Freud also used dream interpretation, which he called “the royal road to the unconscious”, to access these unfiltered thoughts and beliefs. He would listen as people outlined their dreams, and then interpret them back to his clients. Often using symbolic meanings that he attached to the content of the dreams; meanings that fitted with his theories about the causes of psychological problems. His interpretations were influenced by the things that he had learnt about his clients during the progress of their analysis, the transference, and the theories that he developed about human motivation which informed the process of analysis.
Over the last 30 to 40 years, mindfulness has become increasingly popular, not only as a meditation practice, but also as an additional therapeutic tool. Mindfulness is a process, one in which we gradually learn to pay closer attention to the present moment. It is non-judgemental, and requires a deliberate choice to attend to what is happening around us, and within us. Typically, the practice involves focusing, as much as is possible, on a single stimulus. The commonest object for meditation is the breath, and the process of breathing. This has the advantage of being something that all human beings do.
As we develop mindfulness we become more aware, both of our internal world of thoughts and emotions, and also of the things that are happening in the world around us.
Mindfulness results in a state of focussed attention, in which we become highly concentrated, and aware of our experience as it unfolds. This state of relaxed attention has much in common with flow and reverie. These highly focused states can also lead to greater understanding of our internal world, and greater awareness of the emotional interplay between ourselves and others, and how this affects our thoughts, behaviours, and emotions. This can give client and therapist greater understanding of their inner worlds. permitting more effective therapy.
In his book, “On Learning from the Patient”, Patrick Casement, a British psychoanalyst, outlines a process of creating an internal supervisor, a part of the mind that pays attention to the process of therapy, and to the emotional content of the therapeutic interaction, in real-time. This requires a highly attentive state of mind. One that uses the human ability to think reflectively, not only about our own thoughts and thinking processes, but also about those of our client, and the ways in which they interact.

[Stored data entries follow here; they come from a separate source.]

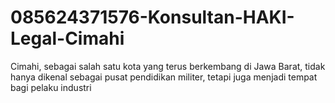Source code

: # 085624371576-Konsultan-HAKI-Legal-Cimahi
Cimahi, sebagai salah satu kota yang terus berkembang di Jawa Barat, tidak hanya dikenal sebagai pusat pendidikan militer, tetapi juga menjadi tempat bagi pelaku industri 
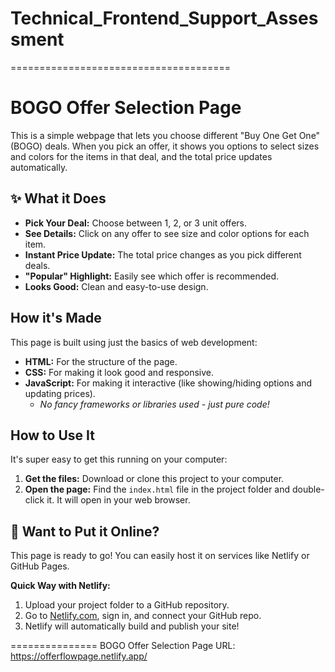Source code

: # Technical_Frontend_Support_Assessment
======================================
# BOGO Offer Selection Page

This is a simple webpage that lets you choose different "Buy One Get One" (BOGO) deals. When you pick an offer, it shows you options to select sizes and colors for the items in that deal, and the total price updates automatically.

## ✨ What it Does

* **Pick Your Deal:** Choose between 1, 2, or 3 unit offers.
* **See Details:** Click on any offer to see size and color options for each item.
* **Instant Price Update:** The total price changes as you pick different deals.
* **"Popular" Highlight:** Easily see which offer is recommended.
* **Looks Good:** Clean and easy-to-use design.

## How it's Made

This page is built using just the basics of web development:

* **HTML:** For the structure of the page.
* **CSS:** For making it look good and responsive.
* **JavaScript:** For making it interactive (like showing/hiding options and updating prices).
    * *No fancy frameworks or libraries used - just pure code!*

##  How to Use It

It's super easy to get this running on your computer:

1.  **Get the files:** Download or clone this project to your computer.
2.  **Open the page:** Find the `index.html` file in the project folder and double-click it. It will open in your web browser.

## 🚀 Want to Put it Online?

This page is ready to go! You can easily host it on services like Netlify or GitHub Pages.

**Quick Way with Netlify:**
1.  Upload your project folder to a GitHub repository.
2.  Go to [Netlify.com](https://www.netlify.com/), sign in, and connect your GitHub repo.
3.  Netlify will automatically build and publish your site!

===============
BOGO Offer Selection Page URL: https://offerflowpage.netlify.app/
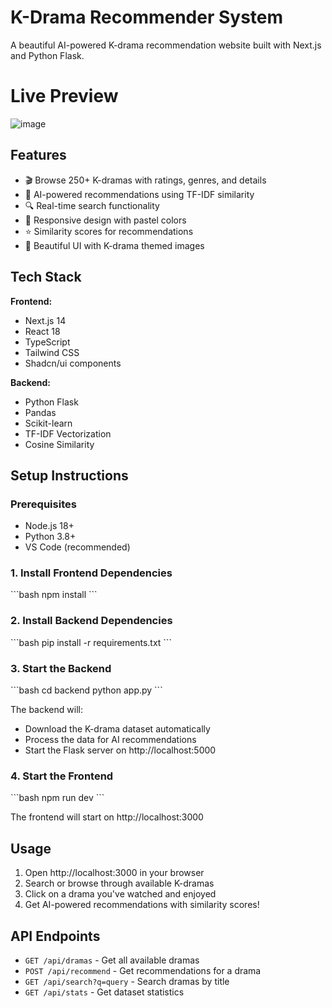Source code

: # K-Drama Recommender System

A beautiful AI-powered K-drama recommendation website built with Next.js and Python Flask.

# Live Preview
![image](https://github.com/user-attachments/assets/99357e2b-e380-4d31-aa63-4c7b0c09204a)


## Features

- 🎬 Browse 250+ K-dramas with ratings, genres, and details
- 🤖 AI-powered recommendations using TF-IDF similarity
- 🔍 Real-time search functionality
- 📱 Responsive design with pastel colors
- ⭐ Similarity scores for recommendations
- 🎨 Beautiful UI with K-drama themed images

## Tech Stack

**Frontend:**
- Next.js 14
- React 18
- TypeScript
- Tailwind CSS
- Shadcn/ui components

**Backend:**
- Python Flask
- Pandas
- Scikit-learn
- TF-IDF Vectorization
- Cosine Similarity

## Setup Instructions

### Prerequisites
- Node.js 18+ 
- Python 3.8+
- VS Code (recommended)

### 1. Install Frontend Dependencies

\`\`\`bash
npm install
\`\`\`

### 2. Install Backend Dependencies

\`\`\`bash
pip install -r requirements.txt
\`\`\`

### 3. Start the Backend

\`\`\`bash
cd backend
python app.py
\`\`\`

The backend will:
- Download the K-drama dataset automatically
- Process the data for AI recommendations
- Start the Flask server on http://localhost:5000

### 4. Start the Frontend

\`\`\`bash
npm run dev
\`\`\`

The frontend will start on http://localhost:3000

## Usage

1. Open http://localhost:3000 in your browser
2. Search or browse through available K-dramas
3. Click on a drama you've watched and enjoyed
4. Get AI-powered recommendations with similarity scores!

## API Endpoints

- `GET /api/dramas` - Get all available dramas
- `POST /api/recommend` - Get recommendations for a drama
- `GET /api/search?q=query` - Search dramas by title
- `GET /api/stats` - Get dataset statistics



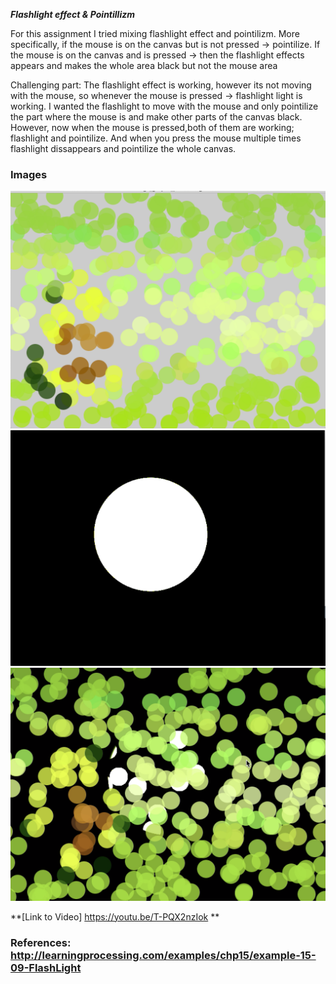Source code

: ***Flashlight effect & Pointillizm***

For this assignment I tried mixing flashlight effect and pointilizm. More specifically, if the mouse is on the canvas but is not pressed -> pointilize. If the mouse is on the canvas and is pressed -> then the flashlight effects appears and makes the whole area black but not the mouse area
             
Challenging part: The flashlight effect is working, however its not moving with the mouse, so whenever the mouse is pressed -> flashlight light is working. I wanted the flashlight to move with the mouse and only pointilize the part where the mouse is and make other parts of the canvas black. However, now when the mouse is pressed,both of them are working; flashlight and pointilize. And when you press the mouse multiple times flashlight dissappears and pointilize the whole canvas.
 
### Images

![](1.png)
![](2.png)
![](3.png)



**[Link to Video] https://youtu.be/T-PQX2nzIok **






### References: http://learningprocessing.com/examples/chp15/example-15-09-FlashLight
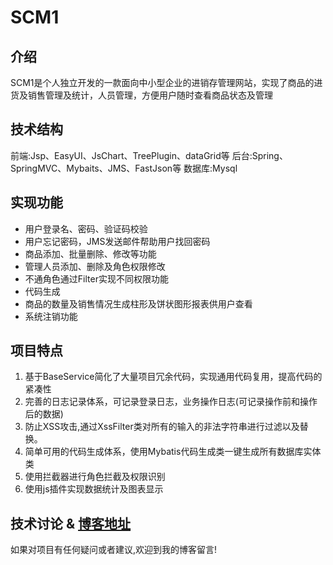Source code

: # SCM1

## 介绍
SCM1是个人独立开发的一款面向中小型企业的进销存管理网站，实现了商品的进货及销售管理及统计，人员管理，方便用户随时查看商品状态及管理

## 技术结构
前端:Jsp、EasyUI、JsChart、TreePlugin、dataGrid等
后台:Spring、SpringMVC、Mybaits、JMS、FastJson等
数据库:Mysql

## 实现功能
* 用户登录名、密码、验证码校验
* 用户忘记密码，JMS发送邮件帮助用户找回密码
* 商品添加、批量删除、修改等功能
* 管理人员添加、删除及角色权限修改
* 不通角色通过Filter实现不同权限功能
* 代码生成
* 商品的数量及销售情况生成柱形及饼状图形报表供用户查看
* 系统注销功能

## 项目特点
1. 基于BaseService简化了大量项目冗余代码，实现通用代码复用，提高代码的紧凑性
2. 完善的日志记录体系，可记录登录日志，业务操作日志(可记录操作前和操作后的数据)
3. 防止XSS攻击,通过XssFilter类对所有的输入的非法字符串进行过滤以及替换。
8. 简单可用的代码生成体系，使用Mybatis代码生成类一键生成所有数据库实体类
9. 使用拦截器进行角色拦截及权限识别
10. 使用js插件实现数据统计及图表显示

## 技术讨论 & [博客地址](http://www.jacknolfskin.top/)

如果对项目有任何疑问或者建议,欢迎到我的博客留言!
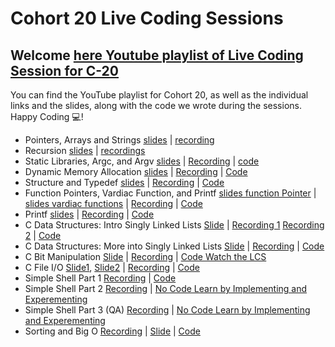 # Cohort 20 Live Coding Sessions
## Welcome [here Youtube playlist of Live Coding Session for C-20](https://www.youtube.com/playlist?list=PLyYhUzEei28NjnOuKo0-Pc5Qytvs5sQbP)

You can find the YouTube playlist for Cohort 20, as well as the individual links and the slides, along with the code we wrote during the sessions. Happy Coding 💻!

- Pointers, Arrays and Strings [slides](./PDF/More%20Pointers,%20Arrays%20&%20Strings.pdf) | [recording](https://us06web.zoom.us/rec/share/NRnSkNsdXnXHON4c7TZTra65cIef3agznkT6VAsNA6zKN3H9458iHcPGVjhgBY1i.APCSXfRTpVD-x5cH)
- Recursion [slides](./PDF/Recursion.pdf) | [recordings](https://us06web.zoom.us/rec/share/h_GHhixCGuNT5MyUTYMOxw7_n7YsrqEf2qZm0yM9ayoLrxrzL2-HqIm4W7cB0isT.RGd8v4q1ED5uyZYB)
- Static Libraries, Argc, and Argv [slides](./PDF/Static%20Libraries.pdf) | [Recording](https://youtu.be/eQxKCmlJfC4) | [code](./Code/StaticLibrary_argc_and_argv/C-20/)
- Dynamic Memory Allocation [slides](./PDF/Dynamic%20Memory%20Allocation.pdf) | [Recording](https://youtu.be/GbOZfhT51bc) | [Code](./Code/DynamicmemAllocation/C-20/)
- Structure and Typedef [slides](./PDF/Typedef_&_Structures.pdf) | [Recording](https://us06web.zoom.us/rec/share/TT9F2d30ft-PgpM4GUZPJC0DPRhGF5lvIIF4Q2Zs5OLJw2Wn-p-iifSI1wIalvNv.AtmT3Bx59TxuT1dE) | [Code](./Code/Struct_typedef/C-20/)
- Function Pointers, Vardiac Function, and Printf [slides function Pointer](./PDF/Function_Pointers.pdf) | [slides vardiac functions](./PDF/variadic_functions.pdf) | [Recording](https://us06web.zoom.us/rec/share/4VszcE2gAxq2OUCZOp-qYqY8LHzclsKH0PfSi4rOfkGEa1c8mF5CGIcpmWc9gswr.qlcXdeOfP2Gnw6gG) | [Code](./Code/Function_pointer_and_Vardiac_Functions/C-20/)
- Printf [slides](./PDF/printf.pdf) | [Recording](https://us06web.zoom.us/rec/play/LpgLvZqQF5iTi6r2ZnmDEmjrRiIUOprcAZ0qpN_8yy5V4krdmxJrFXydZy2XV_5t17LQ7SFleLUVdCOi.I3T9ARuL-SPr1YMN?canPlayFromShare=true&from=share_recording_detail&continueMode=true&componentName=rec-play&originRequestUrl=https%3A%2F%2Fus06web.zoom.us%2Frec%2Fshare%2FwTH25DDPGUzNYgvtLm0d6Wi4m-mecZdj5diXaTARdSrI_A_353o_yZzh1EMVQaEj.5lBu3qD4XsOXK_7t) | [Code](./Code/Printf/C-20/)
- C Data Structures: Intro Singly Linked Lists  [Slide](./PDF/Linked%20Lists.pdf) | [Recording 1](https://sandtech.zoom.us/rec/share/hQGZU0WNtlN9LxmgiYX7DwxgAFGo6T70iF_3oE65AdZerf-5ZAJeXO_kic0oO6nB.ZkwSoQNJyqZRR1vX) [Recording 2](https://sandtech.zoom.us/rec/share/hQGZU0WNtlN9LxmgiYX7DwxgAFGo6T70iF_3oE65AdZerf-5ZAJeXO_kic0oO6nB.ZkwSoQNJyqZRR1vX) | [Code](./Code/LinkedLists/C-20/)
- C Data Structures: More into Singly Linked Lists  [Slide](./PDF/Linked%20Lists.pdf) | [Recording](https://sandtech.zoom.us/rec/share/wLyibnwLPcEyq0d285pVQqUd6e6bGx_OAAA-Cs_dOqsmwAzp5mBBeV54vcIMiMep.zBl-m90_3U-fj4ie) | [Code ](./Code/LinkedLists/C-20/)
- C Bit Manipulation  [Slide](./PDF/Bit%20Manipulation.pdf) | [Recording](https://sandtech.zoom.us/rec/share/DKxaMkVHhhu9NVYavK5fuEuO923UeaHTO8qjX2iMEB4oaZ6N65Q10DGEnEVR1I4U.kDuT4Eue028Pq4YA) | [Code Watch the LCS](./Code/BitMan/C-20/)
- C File I/O [Slide1](./PDF/C-File_I-O.pdf), [Slide2](./PDF/File%20I_O.pdf) | [Recording](https://sandtech.zoom.us/rec/share/AiKbOuGYm89lZg_hq3j8oWS3etJFFxRoLVAsVxQd61-E-H4_AiQMTFIedRzAAe-K.WUEgKE86FYk8h2mf) | [Code](./Code/File%20IO/C-20/)
- Simple Shell Part 1 [Recording](https://sandtech.zoom.us/rec/share/dlgxErIYw2jbt8ia_xnamnOsxcbwwPfgjoowbWh6BUC7KO0gOr_sBenEeSyLWM7g.pLZFJb8sz6zxaqwD) | [Code](./Code/Simple_shell/)
- Simple Shell Part 2 [Recording](https://sandtech.zoom.us/rec/share/gdY5vCP4SWHaX__5GVGjLkJJzfWLodHKKISwrOecYHgEoU5H9M6TKe1WS3zxTLNc.0jrBkeTEWv10eMsp) | [No Code Learn by Implementing and Experementing]()
- Simple Shell Part 3 (QA) [Recording](https://sandtech.zoom.us/rec/share/QJ5xRvpUAQWcHzH_WsLfCDoTI4HRIqXwiq4znZFthWK8Iunjm7skfgrZykdPHjaQ.7G6g4szKaUdURZ8P) | [No Code Learn by Implementing and Experementing]()
- Sorting and Big O [Recording]() | [Slide](./PDF/Time%20complexity%20LLS%20April%2025%202023%20(1).pdf) | [Code](./Code/Sorting_and_Big_O/)
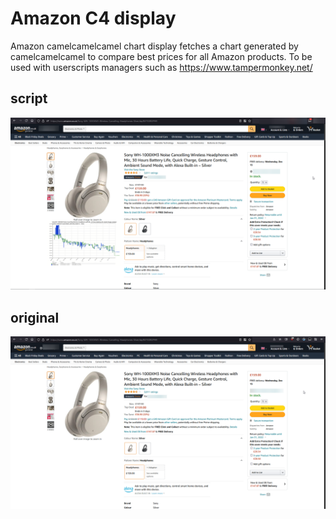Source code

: # Amazon C4 display

Amazon camelcamelcamel chart display fetches a chart generated by camelcamelcamel to compare best prices for all Amazon products. To be used with userscripts managers such as https://www.tampermonkey.net/

## script

![Script](./script.png "Script effect example")


## original
![Original](./original.png "Original amazon")
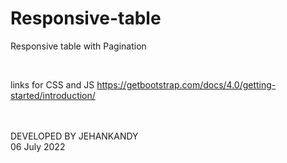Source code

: # Responsive-table
Responsive table with Pagination


<br>

links for CSS and JS
https://getbootstrap.com/docs/4.0/getting-started/introduction/


<br><br>
DEVELOPED BY JEHANKANDY <br>
06 July 2022
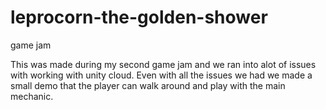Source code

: # leprocorn-the-golden-shower
game jam


This was made during my second game jam and we ran into alot of issues with working with unity cloud.
Even with all the issues we had we made a small demo that the player can walk around and play with the main mechanic.
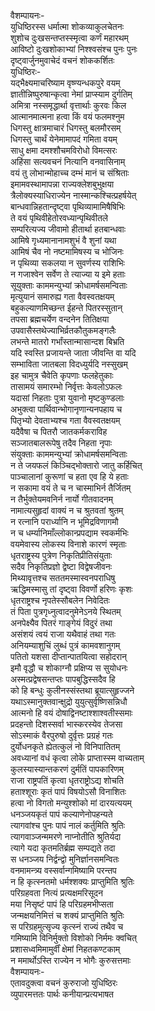 वैशम्पायनः-  
युधिष्ठिरस्स धर्मात्मा शोकव्याकुलचेतनः  
शुशोच दुःखसन्तप्तस्स्मृत्वा कर्णं महारथम्  
आविष्टो दुःखशोकाभ्यां निश्श्वसंश्च पुनः पुनः  
दृष्ट्वार्जुनमुवाचेदं वचनं शोककर्शितः  
युधिष्ठिरः-  
यद्भैक्ष्यमाचरिष्याम वृष्ण्यन्धकपुरे वयम्  
ज्ञातीन्निष्पुरुषान्कृत्वा नेमां प्राप्स्याम दुर्गतिम्  
अमित्रा नस्समृद्धार्था वृत्तार्थाः कुरवः किल  
आत्मानमात्मना हत्वा किं वयं फलमश्नुम  
धिगस्तु क्षात्रमाचारं धिगस्तु बलमौरसम्  
धिगस्तु चार्थं येनेमामापदं गमिता वयम्  
साधु क्षमा दमश्शौचमविरोधो विमत्सरः  
अहिंसा सत्यवचनं नित्यानि वनवासिनाम्  
वयं तु लोभान्मोहाच्च दम्भं मानं च संश्रिताः  
इमामवस्थामापन्ना राज्यक्लेशबुभुक्षया  
त्रैलोक्यस्याधिराज्येन नास्मान्कश्चित्प्रहर्षयेत्  
बान्धवान्निहतान्दृष्ट्वा पृथिव्यामामिषैषिभिः  
ते वयं पृथिवीहेतोरवध्यान्पृथिवीतले  
सम्परित्यज्य जीवामो हीतार्था हतबान्धवाः  
आमिषे गृध्यमानानामशुभं वै शुनां यथा  
आमिषं चैव नो नष्टमामिषस्य च भोजिनः  
न पृथिव्या सकलया न सुवर्णस्य राशिभिः  
न गजाश्वेन सर्वेण ते त्याज्या य इमे हताः  
सूयुक्ताः काममन्युभ्यां क्रोधामर्षसमन्विताः  
मृत्युयानं समारुह्य गता वैवस्वतक्षयम्  
बहुकल्याणमिच्छन्त ईहन्ते पितरस्सुतान्  
तपसा ब्रह्मचर्येण वन्दनेन तितिक्षया  
उपवासैस्तथेज्याभिर्व्रतकौतुकमङ्गलैः  
लभन्ते मातरो गर्भांस्तान्मासान्दश बिभ्रति  
यदि स्वस्ति प्रजायन्ते जाता जीवन्ति वा यदि  
सम्भाविता जातबला विदध्युर्यदि नस्सुखम्  
इह चामुत्र चैवेति कृपणाः फलहेतुकाः  
तासामयं समारम्भो निर्वृत्तः केवलोऽफलः  
यदासां निहताः पुत्रा युवानो मृष्टकुण्डलाः  
अभुक्त्वा पार्थिवान्भोगानृणान्यनपहाय च  
पितृभ्यो देवताभ्यश्च गता वैवस्वतक्षयम्  
यदैवैषा च पितरौ जातकर्मकराविह  
सञ्जातबालरूपेषु तदैव निहता नृपाः  
संयुक्ताः काममन्युभ्यां क्रोधामर्षसमन्विताः  
न ते जयफलं किञ्चिद्भोक्तारो जातु कर्हिचित्  
पाञ्चालानां कुरूणां च हता एव हि ये हताः  
न सकामा वयं ते च न चास्माभिर्न तैर्जितम्  
न तैर्भुक्तेयमवनिर्न नार्यो गीतवादनम्  
नामात्यसुहृदां वाक्यं न च श्रुतवतां श्रुतम्  
न रत्नानि परार्ध्यानि न भूमिद्रविणागमौ  
न च धर्म्यानिमाँल्लोकान्प्रपद्याम स्वकर्मभिः  
वयमेवास्य लोकस्य विनाशे कारणं स्मृताः  
धृतराष्ट्रस्य पुत्रेण निकृतिप्रीतिसंयुताः  
सदैव निकृतिप्रज्ञो द्वेष्टा विद्वेषजीवनः  
मिथ्यावृत्तश्च सततमस्मास्वनपराधिषु  
ऋद्धिमस्मासु तां दृष्ट्वा विवर्णो हरिणः कृशः  
धृतराष्ट्रश्च नृपतेस्सौबलेन निवेदितः  
तं पिता पुत्रगृध्नुत्वादनुमेनेऽनये स्थितम्  
अनपेक्ष्यैव पितरं गाङ्गेयं विदुरं तथा  
असंशयं त्वयं राजा यथैवाहं तथा गतः  
अनियम्याशुचिं लुब्धं पुत्रं कामवशानुगम्  
पतितो यशसा दीप्तान्पातयित्वा सहोदरान्  
इमौ वृद्धौ च शोकाग्नौ प्रक्षिप्य स सुयोधनः  
अस्मत्प्रद्वेषसन्तप्तः पापबुद्धिस्सदैव हि  
को हि बन्धुः कुलीनस्संस्तथा ब्रूयात्सुहृज्जने  
यथाऽस्मानुक्तवान्क्षुद्रो युयुत्सुर्वृष्णिसन्निधौ  
आत्मनो हि वयं दोषाद्विनष्टाश्शाश्वतीस्समाः  
प्रदहन्तो दिशस्सर्वा भास्करस्येव तेजसा  
सोऽस्माकं वैरपुरुषो दुर्वृत्तः प्रग्रहं गतः  
दुर्योधनकृते ह्येतत्कुलं नो विनिपातितम्  
अवध्यानां वधं कृत्वा लोके प्राप्तास्स्म वाच्यताम्  
कुलस्यास्यान्तकरणं दुर्मतिं पापकारिणम्  
राजा राष्ट्रपतिं कृत्वा धृतराष्ट्रोऽद्य शोचति  
हताश्शूराः कृतं पापं विषयोऽसौ विनाशितः  
हत्वा नो विगतो मन्युश्शोको मां दारयत्ययम्  
धनञ्जयकृतं पापं कल्याणेनोपहन्यते  
त्यागवांश्च पुनः पापं नालं कर्तुमिति श्रुतिः  
त्यागवाञ्जन्ममरणे नाप्नोतीति श्रुतिर्यदा  
त्यागे यदा कृतमतिर्ब्रह्म सम्पद्यते तदा  
स धनञ्जय निर्द्वन्द्वो मुनिर्ज्ञानसमन्वितः  
वनमामन्त्र्य वस्सर्वान्गमिष्यामि परन्तप  
न हि कृत्स्नतमो धर्मश्शक्यः प्राप्तुमिति श्रुतिः  
परिग्रहवता नित्यं प्रत्यक्षमरिसूदन  
मया निसृष्टं पापं हि परिग्रहमभीप्सता  
जन्मक्षयनिमित्तं च शक्यं प्राप्तुमिति श्रुतिः  
स परिग्रहमुत्सृज्य कृत्स्नं राज्यं तथैव च  
गमिष्यामि विनिर्मुक्तो विशोको निर्ममः क्वचित्  
प्रशासध्वमिमामुर्वीं क्षेमां निहतकण्टकाम्  
न ममार्थोऽस्ति राज्येन न भोगैः कुरुसत्तमाः  
वैशम्पायनः-  
एतावदुक्त्वा वचनं कुरुराजो युधिष्ठिरः  
व्युपारमत्ततः पार्थः कनीयान्प्रत्यभाषत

It is through the creative use of free-floating attention that we are able to play with complex psychological interrelationships, and observe the ways in which conscious and unconscious processes influence each other. When we can hold in mind the overt and covert meanings that are being communicated, we can try out several different understandings of the meaning that is being communicated within the therapeutic space, and reach a more effective synthesis of the information before us.
Conscious and unconscious processes influence each other.
Developing a regular mindfulness practice not only has direct benefits for our mental health, but can also lead to sharper focus and more accurate interventions in our work with clients.
Whether this is through carefully developing our own internal supervisor, or because of a greater ability to sustain our attention on the work, it seems that even a little mindfulness can go a long way.
This should result in better outcomes for our patients, and a reduction in stress for ourselves.